TASK MATERIAL:
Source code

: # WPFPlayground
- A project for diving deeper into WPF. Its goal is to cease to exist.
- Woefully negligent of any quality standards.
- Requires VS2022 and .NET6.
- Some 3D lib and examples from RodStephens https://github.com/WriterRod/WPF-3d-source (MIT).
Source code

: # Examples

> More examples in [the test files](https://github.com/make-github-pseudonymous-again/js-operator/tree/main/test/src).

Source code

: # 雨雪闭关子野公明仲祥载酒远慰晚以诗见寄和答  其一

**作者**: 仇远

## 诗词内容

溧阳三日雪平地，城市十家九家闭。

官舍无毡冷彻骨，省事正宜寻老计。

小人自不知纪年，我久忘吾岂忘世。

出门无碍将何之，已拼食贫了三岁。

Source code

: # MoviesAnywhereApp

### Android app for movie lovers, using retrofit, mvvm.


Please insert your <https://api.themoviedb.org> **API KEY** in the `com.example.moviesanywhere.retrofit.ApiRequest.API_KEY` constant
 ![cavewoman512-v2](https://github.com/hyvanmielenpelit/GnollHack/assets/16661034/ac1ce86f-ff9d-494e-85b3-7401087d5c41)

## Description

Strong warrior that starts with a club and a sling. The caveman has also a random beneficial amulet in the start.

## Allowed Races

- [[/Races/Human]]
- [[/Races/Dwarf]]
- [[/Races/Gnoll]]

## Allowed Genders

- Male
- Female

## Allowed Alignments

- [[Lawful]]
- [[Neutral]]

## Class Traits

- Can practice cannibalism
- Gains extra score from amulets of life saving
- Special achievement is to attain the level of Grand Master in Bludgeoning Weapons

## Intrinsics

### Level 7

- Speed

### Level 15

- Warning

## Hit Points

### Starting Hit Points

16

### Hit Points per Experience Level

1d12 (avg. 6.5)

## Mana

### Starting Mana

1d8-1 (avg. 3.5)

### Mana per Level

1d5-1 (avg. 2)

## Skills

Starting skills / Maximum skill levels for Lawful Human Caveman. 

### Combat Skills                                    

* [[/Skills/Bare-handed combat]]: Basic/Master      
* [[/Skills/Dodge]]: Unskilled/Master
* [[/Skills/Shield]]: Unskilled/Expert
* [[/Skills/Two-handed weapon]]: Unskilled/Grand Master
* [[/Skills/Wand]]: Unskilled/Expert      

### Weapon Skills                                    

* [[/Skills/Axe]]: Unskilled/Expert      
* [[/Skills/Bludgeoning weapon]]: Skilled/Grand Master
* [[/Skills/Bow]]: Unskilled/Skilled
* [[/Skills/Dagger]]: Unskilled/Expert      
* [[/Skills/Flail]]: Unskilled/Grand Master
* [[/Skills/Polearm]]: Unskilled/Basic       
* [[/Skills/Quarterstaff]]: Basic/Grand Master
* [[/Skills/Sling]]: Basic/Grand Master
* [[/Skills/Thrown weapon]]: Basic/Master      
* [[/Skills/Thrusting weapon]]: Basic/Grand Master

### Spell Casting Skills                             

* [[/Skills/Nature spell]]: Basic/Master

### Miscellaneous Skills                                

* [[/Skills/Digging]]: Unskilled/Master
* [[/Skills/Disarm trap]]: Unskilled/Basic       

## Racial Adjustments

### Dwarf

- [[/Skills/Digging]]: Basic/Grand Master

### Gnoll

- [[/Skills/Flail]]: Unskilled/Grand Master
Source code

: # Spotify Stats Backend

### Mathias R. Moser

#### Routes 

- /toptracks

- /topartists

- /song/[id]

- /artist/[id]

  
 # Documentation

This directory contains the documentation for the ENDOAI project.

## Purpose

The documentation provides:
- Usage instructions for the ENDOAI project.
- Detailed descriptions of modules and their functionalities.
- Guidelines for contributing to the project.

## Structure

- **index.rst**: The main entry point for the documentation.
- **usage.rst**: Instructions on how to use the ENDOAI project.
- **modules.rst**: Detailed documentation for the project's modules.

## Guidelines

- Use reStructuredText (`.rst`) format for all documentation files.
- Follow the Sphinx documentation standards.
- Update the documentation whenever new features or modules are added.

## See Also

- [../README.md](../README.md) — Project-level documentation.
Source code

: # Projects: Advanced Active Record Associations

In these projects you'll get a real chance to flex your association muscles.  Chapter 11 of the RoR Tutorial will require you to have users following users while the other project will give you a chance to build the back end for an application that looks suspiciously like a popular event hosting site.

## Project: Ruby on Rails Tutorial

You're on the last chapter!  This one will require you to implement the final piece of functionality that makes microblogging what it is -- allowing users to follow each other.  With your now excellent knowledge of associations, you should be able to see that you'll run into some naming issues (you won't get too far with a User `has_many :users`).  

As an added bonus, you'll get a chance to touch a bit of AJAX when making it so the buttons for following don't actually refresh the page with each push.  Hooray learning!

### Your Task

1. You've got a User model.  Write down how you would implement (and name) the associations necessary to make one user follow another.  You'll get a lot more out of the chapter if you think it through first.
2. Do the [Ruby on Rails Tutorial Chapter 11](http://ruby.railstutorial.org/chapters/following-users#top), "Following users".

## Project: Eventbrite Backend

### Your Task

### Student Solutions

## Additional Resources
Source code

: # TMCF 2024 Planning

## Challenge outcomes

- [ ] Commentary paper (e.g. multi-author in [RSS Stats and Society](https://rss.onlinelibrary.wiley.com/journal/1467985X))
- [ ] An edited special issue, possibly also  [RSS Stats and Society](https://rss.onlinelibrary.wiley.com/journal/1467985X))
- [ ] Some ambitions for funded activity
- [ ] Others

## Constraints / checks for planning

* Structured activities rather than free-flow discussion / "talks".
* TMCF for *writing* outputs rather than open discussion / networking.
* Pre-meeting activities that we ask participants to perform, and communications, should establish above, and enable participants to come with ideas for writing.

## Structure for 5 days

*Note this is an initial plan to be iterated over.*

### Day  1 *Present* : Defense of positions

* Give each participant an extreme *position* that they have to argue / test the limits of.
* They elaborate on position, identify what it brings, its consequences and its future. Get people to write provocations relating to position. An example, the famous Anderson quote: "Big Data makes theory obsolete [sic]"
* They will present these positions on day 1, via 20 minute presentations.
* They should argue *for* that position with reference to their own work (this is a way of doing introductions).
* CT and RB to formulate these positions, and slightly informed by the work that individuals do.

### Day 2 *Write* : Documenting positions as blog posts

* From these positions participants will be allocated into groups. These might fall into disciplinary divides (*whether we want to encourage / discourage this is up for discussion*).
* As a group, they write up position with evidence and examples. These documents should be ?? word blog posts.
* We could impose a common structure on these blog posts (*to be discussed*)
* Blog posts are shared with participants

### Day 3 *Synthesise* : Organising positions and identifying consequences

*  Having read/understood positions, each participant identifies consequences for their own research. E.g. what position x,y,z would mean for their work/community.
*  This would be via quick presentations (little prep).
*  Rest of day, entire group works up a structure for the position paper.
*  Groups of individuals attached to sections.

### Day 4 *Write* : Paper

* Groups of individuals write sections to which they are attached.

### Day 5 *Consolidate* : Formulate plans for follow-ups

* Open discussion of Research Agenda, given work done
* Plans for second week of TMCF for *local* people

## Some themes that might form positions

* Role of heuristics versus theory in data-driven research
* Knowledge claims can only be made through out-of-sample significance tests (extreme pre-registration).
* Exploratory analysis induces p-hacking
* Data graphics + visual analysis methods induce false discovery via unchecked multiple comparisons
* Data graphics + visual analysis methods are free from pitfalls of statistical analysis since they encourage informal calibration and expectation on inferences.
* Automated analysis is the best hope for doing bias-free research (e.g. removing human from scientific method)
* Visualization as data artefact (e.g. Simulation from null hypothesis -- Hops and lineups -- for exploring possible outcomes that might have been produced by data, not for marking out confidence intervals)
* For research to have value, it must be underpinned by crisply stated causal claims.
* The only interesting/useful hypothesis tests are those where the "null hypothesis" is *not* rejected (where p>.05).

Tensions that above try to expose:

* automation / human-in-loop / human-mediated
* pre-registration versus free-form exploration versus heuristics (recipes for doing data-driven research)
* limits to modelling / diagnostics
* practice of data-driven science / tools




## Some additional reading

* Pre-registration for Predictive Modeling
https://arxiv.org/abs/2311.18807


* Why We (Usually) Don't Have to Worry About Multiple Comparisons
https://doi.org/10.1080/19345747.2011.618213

ABOUT THIS TASK: When the line with "unchecked multiple comparisons" is reached in the data above, begin copying, and stop after the line with "from scientific method)"; copy each line exactly, both ends included.

EXERCISE ANSWER:
* Data graphics + visual analysis methods induce false discovery via unchecked multiple comparisons
* Data graphics + visual analysis methods are free from pitfalls of statistical analysis since they encourage informal calibration and expectation on inferences.
* Automated analysis is the best hope for doing bias-free research (e.g. removing human from scientific method)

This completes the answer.